[Task statement] An exact copy of the data below is required; return it in full.
Start of Source records
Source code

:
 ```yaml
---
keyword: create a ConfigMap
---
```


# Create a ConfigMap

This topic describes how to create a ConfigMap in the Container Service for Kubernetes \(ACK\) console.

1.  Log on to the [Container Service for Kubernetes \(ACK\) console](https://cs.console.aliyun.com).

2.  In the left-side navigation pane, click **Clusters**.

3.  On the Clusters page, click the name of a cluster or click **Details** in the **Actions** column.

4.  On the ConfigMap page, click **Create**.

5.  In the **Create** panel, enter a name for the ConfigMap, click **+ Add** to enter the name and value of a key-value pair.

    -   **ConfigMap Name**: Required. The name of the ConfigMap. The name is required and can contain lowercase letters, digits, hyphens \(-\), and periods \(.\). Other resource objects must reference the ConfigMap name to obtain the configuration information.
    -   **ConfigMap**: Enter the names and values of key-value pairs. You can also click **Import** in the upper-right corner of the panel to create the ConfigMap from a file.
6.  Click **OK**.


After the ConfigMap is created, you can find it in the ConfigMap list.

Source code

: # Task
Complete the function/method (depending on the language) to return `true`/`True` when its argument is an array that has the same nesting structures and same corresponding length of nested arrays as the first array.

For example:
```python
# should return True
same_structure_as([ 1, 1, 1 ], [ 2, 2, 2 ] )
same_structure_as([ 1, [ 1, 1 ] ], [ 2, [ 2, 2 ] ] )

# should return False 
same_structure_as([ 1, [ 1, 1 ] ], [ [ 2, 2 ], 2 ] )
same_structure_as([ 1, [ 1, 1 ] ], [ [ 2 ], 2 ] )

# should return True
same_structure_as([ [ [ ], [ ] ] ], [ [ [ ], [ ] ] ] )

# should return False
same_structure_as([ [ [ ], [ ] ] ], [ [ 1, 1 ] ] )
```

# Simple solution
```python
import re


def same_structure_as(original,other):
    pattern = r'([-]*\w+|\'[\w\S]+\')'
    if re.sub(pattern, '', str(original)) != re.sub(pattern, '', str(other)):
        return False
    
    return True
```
End of Source records
[Problem solution]
Source code

:
 ```yaml
---
keyword: create a ConfigMap
---
```


# Create a ConfigMap

This topic describes how to create a ConfigMap in the Container Service for Kubernetes \(ACK\) console.

1.  Log on to the [Container Service for Kubernetes \(ACK\) console](https://cs.console.aliyun.com).

2.  In the left-side navigation pane, click **Clusters**.

3.  On the Clusters page, click the name of a cluster or click **Details** in the **Actions** column.

4.  On the ConfigMap page, click **Create**.

5.  In the **Create** panel, enter a name for the ConfigMap, click **+ Add** to enter the name and value of a key-value pair.

    -   **ConfigMap Name**: Required. The name of the ConfigMap. The name is required and can contain lowercase letters, digits, hyphens \(-\), and periods \(.\). Other resource objects must reference the ConfigMap name to obtain the configuration information.
    -   **ConfigMap**: Enter the names and values of key-value pairs. You can also click **Import** in the upper-right corner of the panel to create the ConfigMap from a file.
6.  Click **OK**.


After the ConfigMap is created, you can find it in the ConfigMap list.

Source code

: # Task
Complete the function/method (depending on the language) to return `true`/`True` when its argument is an array that has the same nesting structures and same corresponding length of nested arrays as the first array.

For example:
```python
# should return True
same_structure_as([ 1, 1, 1 ], [ 2, 2, 2 ] )
same_structure_as([ 1, [ 1, 1 ] ], [ 2, [ 2, 2 ] ] )

# should return False 
same_structure_as([ 1, [ 1, 1 ] ], [ [ 2, 2 ], 2 ] )
same_structure_as([ 1, [ 1, 1 ] ], [ [ 2 ], 2 ] )

# should return True
same_structure_as([ [ [ ], [ ] ] ], [ [ [ ], [ ] ] ] )

# should return False
same_structure_as([ [ [ ], [ ] ] ], [ [ 1, 1 ] ] )
```

# Simple solution
```python
import re


def same_structure_as(original,other):
    pattern = r'([-]*\w+|\'[\w\S]+\')'
    if re.sub(pattern, '', str(original)) != re.sub(pattern, '', str(other)):
        return False
    
    return True
```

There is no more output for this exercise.